James Campen

Pittsburgh Steelers
- Title: Offensive line coach

Personal information
- Born: June 11, 1964 (age 62) Sacramento, California, U.S.
- Listed height: 6 ft 3 in (1.91 m)
- Listed weight: 260 lb (118 kg)

Career information
- High school: Ponderosa (Shingle Springs, California)
- College: Sacramento City College (1982–1983); Tulane (1984–1985);
- NFL draft: 1986: undrafted

Career history

Playing
- New Orleans Saints (1986–1988); Green Bay Packers (1989–1993);

Coaching
- Green Bay Packers (2004–2018); Assistant offensive line coach & quality control coach (2004–2005); ; Assistant offensive line coach (2006); ; Offensive line coach (2007–2017); ; Offensive line coach & run game coordinator (2018); ; ; Cleveland Browns (2019) Associate head coach & offensive line coach; Los Angeles Chargers (2020) Offensive line coach; Houston Texans (2021) Offensive line coach; Carolina Panthers (2022–2023) Offensive line coach; Pittsburgh Steelers (2026–present) Offensive line coach;

Awards and highlights
- Super Bowl champion (XLV);

Career NFL statistics
- Games played: 67
- Games started: 50
- Fumble recoveries: 3
- Stats at Pro Football Reference

= James Campen =

American football player and coach (born 1964)

James Frederick Campen (born June 11, 1964) is an American professional football coach and former player who currently serves as the offensive line coach for the Pittsburgh Steelers of the National Football League (NFL). He played as a center for the New Orleans Saints and Green Bay Packers.

==Career==
Campen spent 11 seasons as the offensive line coach for the Packers who had seven Pro Bowl linemen during his tenure there. Campen left the Packers in 2019 to become associate head coach/offensive line coach with the Cleveland Browns, then coached offensive line for the Los Angeles Chargers in 2020. On March 10, 2021, Campen was hired as offensive line coach for the Houston Texans.
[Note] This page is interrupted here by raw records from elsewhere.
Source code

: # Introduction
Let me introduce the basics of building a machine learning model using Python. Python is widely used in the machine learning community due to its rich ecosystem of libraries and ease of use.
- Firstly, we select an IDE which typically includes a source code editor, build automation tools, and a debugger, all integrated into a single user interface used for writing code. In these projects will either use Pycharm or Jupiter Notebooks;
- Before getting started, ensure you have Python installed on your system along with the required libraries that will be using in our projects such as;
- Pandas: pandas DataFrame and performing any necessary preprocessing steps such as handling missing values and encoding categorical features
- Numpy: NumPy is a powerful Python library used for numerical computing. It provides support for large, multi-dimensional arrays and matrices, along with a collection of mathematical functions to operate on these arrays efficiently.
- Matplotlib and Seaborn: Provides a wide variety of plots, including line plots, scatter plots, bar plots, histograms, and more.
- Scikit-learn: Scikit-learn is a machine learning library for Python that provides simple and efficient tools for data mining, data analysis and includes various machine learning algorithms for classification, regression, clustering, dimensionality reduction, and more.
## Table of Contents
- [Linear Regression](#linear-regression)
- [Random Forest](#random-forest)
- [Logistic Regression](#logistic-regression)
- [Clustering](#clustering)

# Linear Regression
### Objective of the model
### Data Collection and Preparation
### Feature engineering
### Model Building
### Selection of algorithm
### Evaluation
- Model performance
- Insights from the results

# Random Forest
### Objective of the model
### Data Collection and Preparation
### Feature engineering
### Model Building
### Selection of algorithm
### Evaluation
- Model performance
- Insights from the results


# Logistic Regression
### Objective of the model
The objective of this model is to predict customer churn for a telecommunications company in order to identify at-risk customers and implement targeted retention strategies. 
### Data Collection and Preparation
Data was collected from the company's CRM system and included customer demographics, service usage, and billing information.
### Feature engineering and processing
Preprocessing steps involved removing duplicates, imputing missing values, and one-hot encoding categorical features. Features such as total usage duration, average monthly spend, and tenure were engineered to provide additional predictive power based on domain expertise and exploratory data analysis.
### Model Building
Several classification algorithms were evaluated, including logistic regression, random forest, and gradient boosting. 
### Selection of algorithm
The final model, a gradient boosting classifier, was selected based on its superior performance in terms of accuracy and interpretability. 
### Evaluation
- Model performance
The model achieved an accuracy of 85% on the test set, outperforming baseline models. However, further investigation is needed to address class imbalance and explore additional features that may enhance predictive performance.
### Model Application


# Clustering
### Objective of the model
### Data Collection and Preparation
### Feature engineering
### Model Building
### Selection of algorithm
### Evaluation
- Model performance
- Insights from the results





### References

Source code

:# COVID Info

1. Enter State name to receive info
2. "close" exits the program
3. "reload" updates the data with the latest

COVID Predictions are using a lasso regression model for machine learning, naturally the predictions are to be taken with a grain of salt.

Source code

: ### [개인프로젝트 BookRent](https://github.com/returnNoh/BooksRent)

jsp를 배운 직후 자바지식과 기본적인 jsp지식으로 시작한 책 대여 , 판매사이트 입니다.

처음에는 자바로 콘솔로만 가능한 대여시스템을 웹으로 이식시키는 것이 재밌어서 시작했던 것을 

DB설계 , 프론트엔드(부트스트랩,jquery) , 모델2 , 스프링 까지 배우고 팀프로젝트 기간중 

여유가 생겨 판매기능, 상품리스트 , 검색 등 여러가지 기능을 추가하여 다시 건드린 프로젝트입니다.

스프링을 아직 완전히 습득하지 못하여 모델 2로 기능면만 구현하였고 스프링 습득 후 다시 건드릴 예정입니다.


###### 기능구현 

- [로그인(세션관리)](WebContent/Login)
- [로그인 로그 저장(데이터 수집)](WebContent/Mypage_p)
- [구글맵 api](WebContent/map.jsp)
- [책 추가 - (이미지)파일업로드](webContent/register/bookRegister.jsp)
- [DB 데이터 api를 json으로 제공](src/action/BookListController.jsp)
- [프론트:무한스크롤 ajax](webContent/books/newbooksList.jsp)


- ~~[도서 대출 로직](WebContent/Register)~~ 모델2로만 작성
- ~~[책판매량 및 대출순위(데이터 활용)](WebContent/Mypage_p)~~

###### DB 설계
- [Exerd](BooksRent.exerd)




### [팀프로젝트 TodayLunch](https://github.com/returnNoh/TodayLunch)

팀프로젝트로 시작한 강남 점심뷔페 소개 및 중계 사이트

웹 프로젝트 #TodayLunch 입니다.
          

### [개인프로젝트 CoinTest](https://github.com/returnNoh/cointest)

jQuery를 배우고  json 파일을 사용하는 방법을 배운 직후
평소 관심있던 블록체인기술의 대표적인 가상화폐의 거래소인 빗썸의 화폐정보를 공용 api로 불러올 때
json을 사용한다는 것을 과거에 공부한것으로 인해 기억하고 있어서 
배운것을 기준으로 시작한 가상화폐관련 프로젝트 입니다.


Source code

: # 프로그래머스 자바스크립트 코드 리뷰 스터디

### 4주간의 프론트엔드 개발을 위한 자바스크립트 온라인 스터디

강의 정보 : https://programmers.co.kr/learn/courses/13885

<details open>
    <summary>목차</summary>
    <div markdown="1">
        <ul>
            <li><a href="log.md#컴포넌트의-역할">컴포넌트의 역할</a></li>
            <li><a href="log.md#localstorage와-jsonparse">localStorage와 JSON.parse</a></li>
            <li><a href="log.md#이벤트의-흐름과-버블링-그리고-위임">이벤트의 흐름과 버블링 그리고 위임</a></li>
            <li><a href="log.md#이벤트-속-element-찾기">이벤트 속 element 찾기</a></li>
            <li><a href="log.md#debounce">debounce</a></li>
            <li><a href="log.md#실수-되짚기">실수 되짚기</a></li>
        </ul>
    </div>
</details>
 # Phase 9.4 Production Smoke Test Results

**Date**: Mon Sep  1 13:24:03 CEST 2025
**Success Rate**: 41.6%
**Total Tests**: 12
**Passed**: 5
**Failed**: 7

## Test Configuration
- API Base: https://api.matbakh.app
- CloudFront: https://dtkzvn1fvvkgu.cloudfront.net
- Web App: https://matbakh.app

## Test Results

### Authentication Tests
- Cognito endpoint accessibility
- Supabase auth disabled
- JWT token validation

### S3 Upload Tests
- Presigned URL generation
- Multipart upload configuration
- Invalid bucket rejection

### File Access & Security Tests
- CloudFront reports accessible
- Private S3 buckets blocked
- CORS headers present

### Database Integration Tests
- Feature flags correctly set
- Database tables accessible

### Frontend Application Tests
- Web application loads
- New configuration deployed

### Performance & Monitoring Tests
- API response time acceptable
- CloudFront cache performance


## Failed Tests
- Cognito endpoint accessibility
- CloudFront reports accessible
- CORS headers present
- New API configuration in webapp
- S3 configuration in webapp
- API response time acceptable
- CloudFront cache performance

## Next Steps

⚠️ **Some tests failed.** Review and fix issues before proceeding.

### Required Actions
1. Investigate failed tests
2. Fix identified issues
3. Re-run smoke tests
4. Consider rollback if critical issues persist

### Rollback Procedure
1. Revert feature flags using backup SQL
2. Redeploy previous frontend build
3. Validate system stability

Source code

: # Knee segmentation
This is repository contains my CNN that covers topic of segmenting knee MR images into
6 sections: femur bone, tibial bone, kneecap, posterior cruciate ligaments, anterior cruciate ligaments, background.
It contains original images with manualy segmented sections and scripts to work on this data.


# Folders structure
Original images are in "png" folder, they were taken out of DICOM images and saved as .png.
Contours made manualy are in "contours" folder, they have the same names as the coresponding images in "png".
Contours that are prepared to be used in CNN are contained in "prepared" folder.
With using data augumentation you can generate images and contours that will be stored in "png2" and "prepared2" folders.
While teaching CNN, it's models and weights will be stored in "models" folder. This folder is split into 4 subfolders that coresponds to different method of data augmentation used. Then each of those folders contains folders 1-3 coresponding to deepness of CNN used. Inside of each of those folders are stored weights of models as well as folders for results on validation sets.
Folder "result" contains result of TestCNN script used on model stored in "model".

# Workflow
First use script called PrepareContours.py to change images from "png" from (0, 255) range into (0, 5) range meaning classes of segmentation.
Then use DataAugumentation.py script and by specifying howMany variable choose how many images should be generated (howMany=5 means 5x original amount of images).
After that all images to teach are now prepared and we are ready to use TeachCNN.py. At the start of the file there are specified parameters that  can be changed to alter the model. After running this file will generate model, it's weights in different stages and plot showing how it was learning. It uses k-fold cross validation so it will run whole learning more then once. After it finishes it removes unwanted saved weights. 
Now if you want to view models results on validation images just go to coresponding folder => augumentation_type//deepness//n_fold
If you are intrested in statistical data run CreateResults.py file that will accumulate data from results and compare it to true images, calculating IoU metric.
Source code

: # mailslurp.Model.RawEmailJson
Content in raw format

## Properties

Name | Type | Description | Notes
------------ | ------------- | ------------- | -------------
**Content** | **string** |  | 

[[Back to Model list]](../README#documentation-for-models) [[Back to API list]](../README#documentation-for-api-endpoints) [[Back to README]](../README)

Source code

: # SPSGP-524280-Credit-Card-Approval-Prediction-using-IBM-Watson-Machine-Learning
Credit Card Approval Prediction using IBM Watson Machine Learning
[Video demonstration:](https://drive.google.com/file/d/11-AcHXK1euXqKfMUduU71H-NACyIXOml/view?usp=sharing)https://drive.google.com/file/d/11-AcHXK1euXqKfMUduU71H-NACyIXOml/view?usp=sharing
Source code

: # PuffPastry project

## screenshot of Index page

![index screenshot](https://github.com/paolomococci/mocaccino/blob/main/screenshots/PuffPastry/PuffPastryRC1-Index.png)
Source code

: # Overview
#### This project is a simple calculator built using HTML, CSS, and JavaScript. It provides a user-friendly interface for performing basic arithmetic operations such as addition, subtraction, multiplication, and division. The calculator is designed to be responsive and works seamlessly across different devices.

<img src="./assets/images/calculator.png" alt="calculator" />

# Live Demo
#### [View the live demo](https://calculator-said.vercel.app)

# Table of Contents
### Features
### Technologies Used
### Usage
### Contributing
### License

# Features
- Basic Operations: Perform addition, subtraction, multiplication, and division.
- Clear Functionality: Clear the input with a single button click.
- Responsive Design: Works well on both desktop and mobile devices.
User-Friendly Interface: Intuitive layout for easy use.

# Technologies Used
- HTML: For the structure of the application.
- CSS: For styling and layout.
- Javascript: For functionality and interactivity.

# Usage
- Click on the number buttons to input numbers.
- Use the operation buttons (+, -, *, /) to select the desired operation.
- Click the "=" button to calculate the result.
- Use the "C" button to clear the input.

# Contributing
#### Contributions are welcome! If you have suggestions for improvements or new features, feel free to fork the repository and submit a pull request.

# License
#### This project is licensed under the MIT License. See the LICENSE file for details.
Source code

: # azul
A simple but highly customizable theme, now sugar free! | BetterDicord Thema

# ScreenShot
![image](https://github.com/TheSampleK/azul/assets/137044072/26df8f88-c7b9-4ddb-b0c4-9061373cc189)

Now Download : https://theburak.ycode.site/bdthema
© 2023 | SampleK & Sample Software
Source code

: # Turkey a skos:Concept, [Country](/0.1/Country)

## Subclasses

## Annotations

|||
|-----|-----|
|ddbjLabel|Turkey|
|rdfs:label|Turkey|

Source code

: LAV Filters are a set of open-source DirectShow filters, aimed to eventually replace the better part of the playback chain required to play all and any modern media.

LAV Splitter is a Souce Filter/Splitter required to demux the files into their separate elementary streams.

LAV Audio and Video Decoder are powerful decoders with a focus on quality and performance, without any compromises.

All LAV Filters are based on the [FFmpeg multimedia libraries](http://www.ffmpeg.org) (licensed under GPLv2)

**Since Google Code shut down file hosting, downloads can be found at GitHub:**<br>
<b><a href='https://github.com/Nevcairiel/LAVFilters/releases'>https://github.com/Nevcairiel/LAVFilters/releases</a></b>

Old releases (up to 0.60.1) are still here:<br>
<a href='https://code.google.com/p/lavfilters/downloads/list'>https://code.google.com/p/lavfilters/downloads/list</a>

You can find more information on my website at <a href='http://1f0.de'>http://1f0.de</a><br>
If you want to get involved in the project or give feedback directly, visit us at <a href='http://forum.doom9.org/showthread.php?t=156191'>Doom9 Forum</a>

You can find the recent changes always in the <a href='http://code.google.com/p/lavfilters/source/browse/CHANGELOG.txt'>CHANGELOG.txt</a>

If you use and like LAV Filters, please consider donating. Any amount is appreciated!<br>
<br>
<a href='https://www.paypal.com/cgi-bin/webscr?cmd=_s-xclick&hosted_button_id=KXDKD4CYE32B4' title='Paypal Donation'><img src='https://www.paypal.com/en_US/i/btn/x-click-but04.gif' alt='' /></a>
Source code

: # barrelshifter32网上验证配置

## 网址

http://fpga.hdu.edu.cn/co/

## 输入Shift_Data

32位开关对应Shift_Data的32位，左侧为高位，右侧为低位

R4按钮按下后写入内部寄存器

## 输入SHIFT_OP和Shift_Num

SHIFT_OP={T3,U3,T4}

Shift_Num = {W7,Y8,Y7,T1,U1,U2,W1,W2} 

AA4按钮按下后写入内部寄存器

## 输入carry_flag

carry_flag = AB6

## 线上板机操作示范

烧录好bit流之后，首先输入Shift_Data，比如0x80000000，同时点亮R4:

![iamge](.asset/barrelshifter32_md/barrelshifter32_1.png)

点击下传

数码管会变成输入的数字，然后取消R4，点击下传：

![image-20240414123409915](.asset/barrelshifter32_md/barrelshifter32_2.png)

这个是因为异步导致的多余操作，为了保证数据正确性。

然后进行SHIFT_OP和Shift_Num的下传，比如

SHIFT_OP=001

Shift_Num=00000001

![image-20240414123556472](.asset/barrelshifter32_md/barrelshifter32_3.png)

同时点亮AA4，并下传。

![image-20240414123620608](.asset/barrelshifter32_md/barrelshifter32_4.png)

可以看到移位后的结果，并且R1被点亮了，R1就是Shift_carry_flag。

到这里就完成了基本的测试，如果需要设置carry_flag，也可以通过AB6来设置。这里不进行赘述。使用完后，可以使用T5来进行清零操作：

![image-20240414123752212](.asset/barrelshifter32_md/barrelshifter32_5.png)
On February 12, 2026, the Pittsburgh Steelers hired Campen to serve as the team's offensive line coach under new head coach Mike McCarthy.

==Personal life==
Campen graduated in 1982 from Ponderosa High School in Shingle Springs, California. At Ponderosa he made all metro and all-league his junior and senior years of school. He was also voted "all-decade" for the 1980's as an individual player. During a break from professional football Campen returned to Shingle Springs, California and coached for 10 years between 1994 and 2004 with five years as head coach. He also opened a hardware store in Shingle Springs, California. Now he lives with his family in Suamico, Wisconsin.